We’ve witnessed these spectacles every fourth September, every four years. The volunteers stand handshake-dazed near their supervisors, seeing images of themselves in every direction. Staffers greet each other with comic cries and gestures of sodden collapse. In Denver there were vendors nearby when we ate breakfast. Stretch limos outfitted with powerful communications technology stalled in murderous crosstown traffic. Helicopters shine searchlights down at the buildings, the crowd. Chanted rhymes emerge like a collective tribal memory. Allegations are advanced concerning faked pregnancies. “This is one of those moments.” There is a meet-and-greet with the guy from the Doobie Brothers.

A voice from the subconscious: Toyota Corola.

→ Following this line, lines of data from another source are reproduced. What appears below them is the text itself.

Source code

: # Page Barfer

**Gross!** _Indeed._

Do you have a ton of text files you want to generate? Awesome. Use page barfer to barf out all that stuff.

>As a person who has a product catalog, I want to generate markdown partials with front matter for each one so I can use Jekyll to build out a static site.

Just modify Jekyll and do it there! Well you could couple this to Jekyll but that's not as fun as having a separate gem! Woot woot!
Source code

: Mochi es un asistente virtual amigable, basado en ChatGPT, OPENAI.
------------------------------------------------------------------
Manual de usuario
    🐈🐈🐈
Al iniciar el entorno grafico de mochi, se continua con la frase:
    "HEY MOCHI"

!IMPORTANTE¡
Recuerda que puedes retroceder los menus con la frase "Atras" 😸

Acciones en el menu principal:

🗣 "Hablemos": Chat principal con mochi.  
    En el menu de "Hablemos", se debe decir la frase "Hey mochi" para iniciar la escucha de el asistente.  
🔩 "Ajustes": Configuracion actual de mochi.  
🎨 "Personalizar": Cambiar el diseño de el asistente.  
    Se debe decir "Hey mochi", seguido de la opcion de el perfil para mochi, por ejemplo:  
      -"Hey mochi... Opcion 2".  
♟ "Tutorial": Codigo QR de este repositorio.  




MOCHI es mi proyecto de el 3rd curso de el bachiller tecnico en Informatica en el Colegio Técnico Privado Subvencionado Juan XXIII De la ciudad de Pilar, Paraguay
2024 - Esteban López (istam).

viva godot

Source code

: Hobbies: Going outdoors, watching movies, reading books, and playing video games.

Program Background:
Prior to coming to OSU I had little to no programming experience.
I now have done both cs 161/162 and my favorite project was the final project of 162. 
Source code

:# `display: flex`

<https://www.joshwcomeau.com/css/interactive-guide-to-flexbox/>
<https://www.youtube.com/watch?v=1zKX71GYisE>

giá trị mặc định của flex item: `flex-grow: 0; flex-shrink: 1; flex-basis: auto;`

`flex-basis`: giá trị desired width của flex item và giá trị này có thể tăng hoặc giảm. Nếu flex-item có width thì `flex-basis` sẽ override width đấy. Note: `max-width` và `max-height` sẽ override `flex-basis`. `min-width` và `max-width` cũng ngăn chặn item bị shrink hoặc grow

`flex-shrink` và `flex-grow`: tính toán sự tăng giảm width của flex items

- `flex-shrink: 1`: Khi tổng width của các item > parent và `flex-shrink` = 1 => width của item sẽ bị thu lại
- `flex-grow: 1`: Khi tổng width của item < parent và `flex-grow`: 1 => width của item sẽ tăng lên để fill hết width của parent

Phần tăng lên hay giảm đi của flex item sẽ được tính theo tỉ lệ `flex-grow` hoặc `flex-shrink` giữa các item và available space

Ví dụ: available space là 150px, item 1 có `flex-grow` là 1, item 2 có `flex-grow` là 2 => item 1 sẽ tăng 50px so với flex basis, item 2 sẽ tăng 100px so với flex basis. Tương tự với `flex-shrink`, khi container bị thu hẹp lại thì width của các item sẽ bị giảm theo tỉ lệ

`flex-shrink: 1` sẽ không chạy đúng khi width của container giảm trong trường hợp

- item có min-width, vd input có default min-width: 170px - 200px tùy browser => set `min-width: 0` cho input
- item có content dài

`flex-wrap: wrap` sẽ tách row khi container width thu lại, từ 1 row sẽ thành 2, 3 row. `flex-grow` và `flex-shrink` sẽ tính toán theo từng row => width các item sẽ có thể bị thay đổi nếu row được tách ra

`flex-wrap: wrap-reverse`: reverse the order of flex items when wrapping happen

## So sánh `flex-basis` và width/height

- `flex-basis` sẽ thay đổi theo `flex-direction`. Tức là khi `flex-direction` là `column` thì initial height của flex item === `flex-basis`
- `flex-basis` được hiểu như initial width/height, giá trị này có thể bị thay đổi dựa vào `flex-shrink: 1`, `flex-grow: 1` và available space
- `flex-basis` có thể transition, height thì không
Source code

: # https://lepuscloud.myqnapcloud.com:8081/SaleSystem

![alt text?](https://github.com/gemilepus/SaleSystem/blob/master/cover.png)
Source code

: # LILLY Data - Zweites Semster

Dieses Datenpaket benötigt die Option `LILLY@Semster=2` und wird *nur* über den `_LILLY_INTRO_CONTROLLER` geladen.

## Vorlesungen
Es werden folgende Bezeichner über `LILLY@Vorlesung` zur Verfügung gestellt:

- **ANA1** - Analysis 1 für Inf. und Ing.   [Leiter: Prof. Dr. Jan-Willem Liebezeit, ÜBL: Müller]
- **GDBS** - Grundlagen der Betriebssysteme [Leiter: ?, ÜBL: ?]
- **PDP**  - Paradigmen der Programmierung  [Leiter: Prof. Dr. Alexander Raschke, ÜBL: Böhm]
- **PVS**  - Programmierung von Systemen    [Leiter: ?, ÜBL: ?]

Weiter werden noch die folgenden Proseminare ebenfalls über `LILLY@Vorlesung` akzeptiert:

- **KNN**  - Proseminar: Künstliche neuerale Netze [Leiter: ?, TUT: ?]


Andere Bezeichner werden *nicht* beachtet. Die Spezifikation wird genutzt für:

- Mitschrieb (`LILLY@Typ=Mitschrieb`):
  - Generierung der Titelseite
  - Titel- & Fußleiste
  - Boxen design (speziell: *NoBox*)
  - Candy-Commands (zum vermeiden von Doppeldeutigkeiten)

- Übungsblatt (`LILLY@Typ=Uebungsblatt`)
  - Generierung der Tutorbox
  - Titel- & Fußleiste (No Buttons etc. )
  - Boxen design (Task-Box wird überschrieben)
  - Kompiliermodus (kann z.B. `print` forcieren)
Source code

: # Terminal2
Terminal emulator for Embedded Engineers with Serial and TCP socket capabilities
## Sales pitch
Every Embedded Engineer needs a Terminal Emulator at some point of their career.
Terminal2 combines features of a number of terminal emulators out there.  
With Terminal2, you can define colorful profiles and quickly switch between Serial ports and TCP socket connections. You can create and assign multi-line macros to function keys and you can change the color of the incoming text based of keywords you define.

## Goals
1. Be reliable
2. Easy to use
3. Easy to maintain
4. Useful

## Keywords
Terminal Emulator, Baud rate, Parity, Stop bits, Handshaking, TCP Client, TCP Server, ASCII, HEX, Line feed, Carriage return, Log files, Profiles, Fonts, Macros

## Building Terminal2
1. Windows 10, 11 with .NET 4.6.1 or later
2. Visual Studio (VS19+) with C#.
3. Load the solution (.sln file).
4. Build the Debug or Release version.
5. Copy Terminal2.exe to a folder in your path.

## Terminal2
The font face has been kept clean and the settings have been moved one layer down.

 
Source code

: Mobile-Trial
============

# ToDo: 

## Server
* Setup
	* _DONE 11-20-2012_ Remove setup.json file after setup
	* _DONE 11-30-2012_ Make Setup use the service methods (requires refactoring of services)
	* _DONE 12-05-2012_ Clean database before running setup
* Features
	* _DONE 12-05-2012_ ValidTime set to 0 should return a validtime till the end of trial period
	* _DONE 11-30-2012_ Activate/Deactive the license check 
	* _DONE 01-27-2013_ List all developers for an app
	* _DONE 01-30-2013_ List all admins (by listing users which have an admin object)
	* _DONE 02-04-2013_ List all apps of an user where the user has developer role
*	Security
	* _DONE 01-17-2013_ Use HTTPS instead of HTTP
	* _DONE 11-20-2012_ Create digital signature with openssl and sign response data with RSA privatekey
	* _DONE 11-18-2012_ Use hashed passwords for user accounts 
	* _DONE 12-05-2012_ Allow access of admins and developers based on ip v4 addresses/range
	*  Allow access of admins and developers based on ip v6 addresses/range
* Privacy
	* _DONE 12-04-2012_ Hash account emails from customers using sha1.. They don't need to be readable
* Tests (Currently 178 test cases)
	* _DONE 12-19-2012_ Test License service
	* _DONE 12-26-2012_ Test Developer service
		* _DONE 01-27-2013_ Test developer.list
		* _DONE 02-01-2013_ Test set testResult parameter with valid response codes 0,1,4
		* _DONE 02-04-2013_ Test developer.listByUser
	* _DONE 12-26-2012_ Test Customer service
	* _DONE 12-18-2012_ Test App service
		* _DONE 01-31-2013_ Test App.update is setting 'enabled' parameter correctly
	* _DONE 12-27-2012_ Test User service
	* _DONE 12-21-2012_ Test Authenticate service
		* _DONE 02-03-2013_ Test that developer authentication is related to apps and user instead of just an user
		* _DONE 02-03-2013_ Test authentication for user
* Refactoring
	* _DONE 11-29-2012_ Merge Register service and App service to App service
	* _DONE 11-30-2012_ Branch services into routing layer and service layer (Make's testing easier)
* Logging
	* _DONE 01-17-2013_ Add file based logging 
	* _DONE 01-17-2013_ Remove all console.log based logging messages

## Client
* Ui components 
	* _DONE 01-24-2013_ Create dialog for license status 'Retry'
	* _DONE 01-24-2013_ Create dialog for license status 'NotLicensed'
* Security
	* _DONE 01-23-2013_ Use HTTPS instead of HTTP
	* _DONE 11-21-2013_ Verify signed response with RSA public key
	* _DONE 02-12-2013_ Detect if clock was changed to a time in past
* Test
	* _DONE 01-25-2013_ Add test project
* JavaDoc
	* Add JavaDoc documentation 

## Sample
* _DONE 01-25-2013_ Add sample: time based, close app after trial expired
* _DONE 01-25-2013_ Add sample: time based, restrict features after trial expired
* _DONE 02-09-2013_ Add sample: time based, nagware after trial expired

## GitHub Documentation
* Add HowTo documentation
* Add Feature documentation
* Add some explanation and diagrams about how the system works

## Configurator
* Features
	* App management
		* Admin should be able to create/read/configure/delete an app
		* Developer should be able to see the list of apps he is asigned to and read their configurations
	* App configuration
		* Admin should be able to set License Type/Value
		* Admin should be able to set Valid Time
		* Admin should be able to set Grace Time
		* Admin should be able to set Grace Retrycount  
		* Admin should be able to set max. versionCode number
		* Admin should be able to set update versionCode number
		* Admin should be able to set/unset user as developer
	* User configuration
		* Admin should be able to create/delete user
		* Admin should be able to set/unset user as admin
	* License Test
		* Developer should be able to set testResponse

Here in Minneapolis, a woman with a clipboard, frazzled, efficient. She reads from a printout to a group of staffers a change in schedule from the coordinating committee: the station wagons arrive at noon. In the Free Speech Zone, a man dangles from a wire, the famous performance artist from New York. Everywhere, security: badges, metal detectors, small plastic cards with magnetic stripes. Police, silent in riot gear, truncheons like humming, efficient software. Someone says: “So she was technically never the actual Miss Alaska?”

They feel a sense of renewal, of communal recognition. The women, crisp and alert, knowing people’s names. Their husbands in little hats shaped like elephant heads, something about them suggesting massive health insurance coverage.